Kubernetes cluster deployment fails due to packet loss caused by inconsistent MTU

PostedMarch 14, 2025

UpdatedMarch 14, 2025

Byadmin

Problem Description

Kubernetes Cluster Deployment Failed

Alarm Information

ske alert: ske-agent health check failed
Kubernetes cluster nodes can still be logged into directly using root + k8sadmin, indicating that the password reset step has not been reached.
On the nodes, there is no ske-related domain name configuration in cat /etc/hosts.

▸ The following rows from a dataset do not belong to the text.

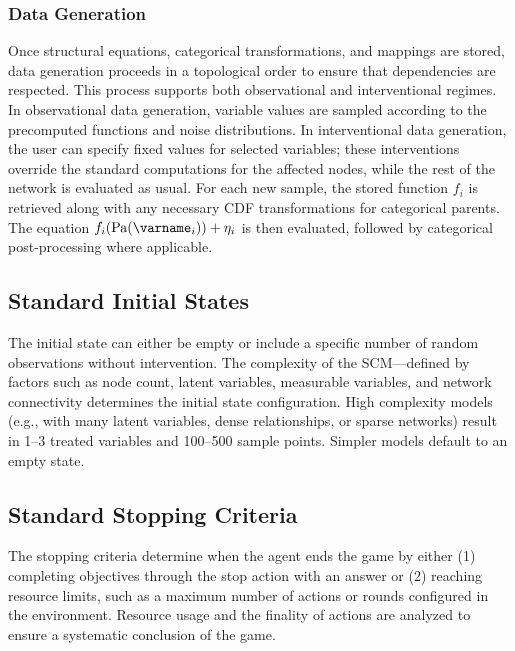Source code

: \documentclass{article}
\begin{document}
        \subsubsection{Data Generation}
            Once structural equations, categorical transformations, and mappings are stored, data generation proceeds in a topological order to ensure that dependencies are respected. 
            This process supports both observational and interventional regimes. 
            In observational data generation, variable values are sampled according to the precomputed functions and noise distributions. 
            In interventional data generation, the user can specify fixed values for selected variables; these interventions override the standard computations for the affected nodes, while the rest of the network is evaluated as usual. 
            For each new sample, the stored function $ f_i $ is retrieved along with any necessary CDF transformations for categorical parents. 
            The equation \( f_i(\text{Pa}(\varname_i)) + \eta_i \) is then evaluated, followed by categorical post-processing where applicable.



    \subsection{Standard Initial States}
        The initial state can either be empty or include a specific number of random observations without intervention. 
        The complexity of the SCM—defined by factors such as node count, latent variables, measurable variables, and network connectivity determines the initial state configuration. 
        High complexity models (e.g., with many latent variables, dense relationships, or sparse networks) result in 1–3 treated variables and 100–500 sample points. 
        Simpler models default to an empty state.



    \subsection{Standard Stopping Criteria}
        The stopping criteria determine when the agent ends the game by either (1) completing objectives through the stop action with an answer or (2) reaching resource limits, such as a maximum number of actions or rounds configured in the environment. 
        Resource usage and the finality of actions are analyzed to ensure a systematic conclusion of the game.
\end{document}
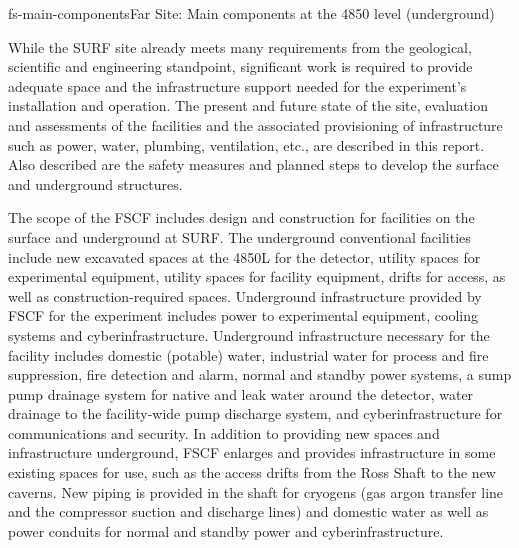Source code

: \begin{cdrfigure}{fs-main-components}{Far Site: Main components at the 4850 level (underground)}
\end{cdrfigure}

While the SURF site already meets many requirements from the geological, scientific and engineering standpoint, significant work is required to provide adequate space and the infrastructure support needed for the experiment's installation and operation. The present and future state of the site, evaluation and assessments of the facilities and the associated provisioning of infrastructure such as power, water, plumbing, ventilation, etc., are described in this report. Also described are the safety measures and planned steps to develop the surface and underground structures.  

The scope of the FSCF includes design and construction for facilities on the surface and underground at 
SURF. The underground conventional facilities include new excavated spaces at the 4850L for the detector, 
utility spaces for experimental equipment, utility spaces for facility equipment, drifts for access, as well as 
construction-required spaces. Underground infrastructure provided by FSCF for the experiment includes 
power to experimental equipment, cooling systems and cyberinfrastructure. Underground infrastructure 
necessary for the facility includes domestic (potable) water, industrial water for process and fire 
suppression, fire detection and alarm, normal and standby power systems, a sump pump drainage system 
for native and leak water around the detector, water drainage to the facility-wide pump discharge system, 
and cyberinfrastructure for communications and security.  In addition to providing new spaces and 
infrastructure underground, FSCF enlarges and provides infrastructure in some existing spaces for use, 
such as the access drifts from the Ross Shaft to the new caverns. New piping is provided in the shaft for 
cryogens (gas argon transfer line and the compressor suction and discharge lines) and domestic water as 
well as power conduits for normal and standby power and cyberinfrastructure.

Effective Troubleshooting Steps

Confirm that the k8s nodes have been generated, but the password remains the default k8sadmin, indicating that the initialization process is incomplete.
Enter the node and check /etc/hosts; there is no ske-related domain name, which suggests that the initialization is blocked somewhere and the initial events have not been dispatched.
Enter the SKE backend and view logs: cat /sf/log/today/cluster-server.log, no related error logs.
Check api-provider for no related logs.
Use kubectl edit deployment cluster-api-provicer and set -v=5 to view more detailed logs.
Use tail to check logs and find the message "Check ske agent health failed."
Review how the SKE management node detects the health of the Kubernetes cluster's ske-agent. It is found to be done through the default cloud ladder service agent-api:26000 --> Kubernetes cluster ske-agent:20411. Use kubectl get svc -A |grep agent-api to check relevant services.
It can be seen that the Kubernetes cluster's ske-agent service has not started. You can use the command below to check the relevant service: crictl ps | grep ske-agent and systemctl status ske-agent.
Through systemctl status ske-agent, it is discovered that the service is running, but service on port 20411 is not open, and the configuration file does not exist, so it is not started on the specified port.
Problem Analysis
The launch of ske-agent depends on the initialization of aksk files.
The initialization of aksk depends on the issuance of the ske domain name.
The issuance of the ske domain name requires the ske-agent-init service to be healthy.
It is coordinated by the hciprovicer in SKE to fetch network information from xaas-api and then call the ske-agent-init's domain name setting interface.
It is now discovered that in hcimachine, there is already a condition: SKELinkConfigReady, indicating that it is considered ready, but the domain name has not been actually issued.
Suspect that the request has been sent but failed, and the issue is located to be data packet distribution failure.